Stream Excel

The Documentation Portal provides guides on all options for streaming on the Digibee iPaaS. This page covers how users can stream Excel components.

Stream Excel reads a local Excel file row by row in a JSON structure and triggers subpipelines to process each line. This resource is indicated for situations in which large files need to be processed.

Parameters

Take a look at the configuration options for the component. Parameters supported by Double Braces expressions are marked with (DB).

Parameter
Description
Default value
Data type

File Name (DB)

Determines the name or full file path (i.e., tmp/processed/file.txt) of the local file to be read.

file.xlsx

String

Sheet Name

Name of the Excel sheet to be read.

Plan1

String

Sheet Index

Excel sheet index to be read.

N/A

Integer

Use Sheet Index Instead Of Name

If activated, the option allows the sheet index to be informed instead of the name.

False

Boolean

Max Fractional Digits

Determines the precise number of fractional digits in a numeric cell when the Excel file is read.

5

Integer

Read Specific Columns As String

Indicates which columns the component must read in string format instead of its original format.

B,D,F

String

Read All Columns As String

If selected, the option will make all the columns be read as a string.

False

Boolean

Column Identifier

In case of errors, this is the column that will be sent to the onException sub-process.

A

String

Parallel Execution Of Each Iteration

If selected, the option will make all the file lines be read in parallel.

False

Boolean

Fail On Error

When activated, this parameter suspends the pipeline execution only if there’s a severe occurrence in the iteration structure, disabling its complete conclusion. The Fail On Error parameter activation doesn’t have any connection with the errors occurred in the components used for the construction of the subpipelines (onProcess and onException).

False

Boolean

Advanced

When selected, the option requires the definition of advanced parameters.

False

Boolean

Skip

Number of lines to be skipped before the file reading.

N/A

Integer

Limit

Maximum number of lines to be read.

N/A

Integer

Stream Excel makes batch processing. To better understand the concept, read the Batch processing documentation.

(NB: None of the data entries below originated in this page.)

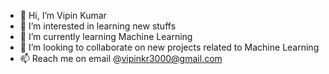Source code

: - 👋 Hi, I’m Vipin Kumar
- 👀 I’m interested in learning new stuffs 
- 🌱 I’m currently learning Machine Learning
- 💞️ I’m looking to collaborate on new projects related to Machine Learning
- 📫 Reach me on email @vipinkr3000@gmail.com

<!---
krvipin15/krvipin15 is a ✨ special ✨ repository because its `README.md` (this file) appears on your GitHub profile.
You can click the Preview link to take a look at your changes.
--->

Stream Excel isn’t capable of reading files in .xls format, but only in .xlsx format.

Messages flow

Input

The component accepts any input message, being able to use it through Double Braces.

Output

The component returns a JSON with the total amount of executions, successful executions and executions with error.

  • without error

{
"total": 5,
"success": 5,
"failed": 0
}
  • with error

{
"total": 5,
"success": 3,
"failed": 2
}
  • total: total number of processed lines.

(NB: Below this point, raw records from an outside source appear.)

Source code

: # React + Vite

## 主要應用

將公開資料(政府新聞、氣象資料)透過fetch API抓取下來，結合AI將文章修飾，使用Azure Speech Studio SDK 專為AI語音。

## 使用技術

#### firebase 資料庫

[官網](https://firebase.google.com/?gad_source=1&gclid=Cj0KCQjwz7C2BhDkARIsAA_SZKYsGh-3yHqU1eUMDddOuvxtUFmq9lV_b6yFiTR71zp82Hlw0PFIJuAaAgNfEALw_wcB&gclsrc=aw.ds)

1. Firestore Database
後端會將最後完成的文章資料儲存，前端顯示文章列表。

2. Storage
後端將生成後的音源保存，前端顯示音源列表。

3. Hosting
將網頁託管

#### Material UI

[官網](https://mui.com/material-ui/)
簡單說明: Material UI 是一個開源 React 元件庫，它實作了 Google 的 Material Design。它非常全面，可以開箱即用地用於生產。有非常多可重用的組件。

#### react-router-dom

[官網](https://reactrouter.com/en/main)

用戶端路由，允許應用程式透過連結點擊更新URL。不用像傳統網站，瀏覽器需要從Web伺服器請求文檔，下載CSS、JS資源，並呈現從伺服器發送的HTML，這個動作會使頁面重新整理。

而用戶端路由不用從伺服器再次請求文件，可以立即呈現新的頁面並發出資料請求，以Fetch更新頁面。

  • success: total number of successfully processed lines.

  • failed: total number of line whose process failed.

To know if a line has been correctly processed, there must be the return { "success": true } for every processed line.

The component throws an exception if the file doesn't exist or can't be read. On contrary, a message is produced at the output with the occurred exception.

You may also find an error by uploading a .xlsx file to Google Drive and, in a pipeline, using the Google Drive component to download it and a Stream Excel component to read it.

When you do this, an unexpected behavior of Google Sheets modifies the .xlsx file. This causes Stream Excel to read every row in a sheet (including blank rows), instead of reading only the ones with content. This behavior is not related to the Digibee Integration Platform.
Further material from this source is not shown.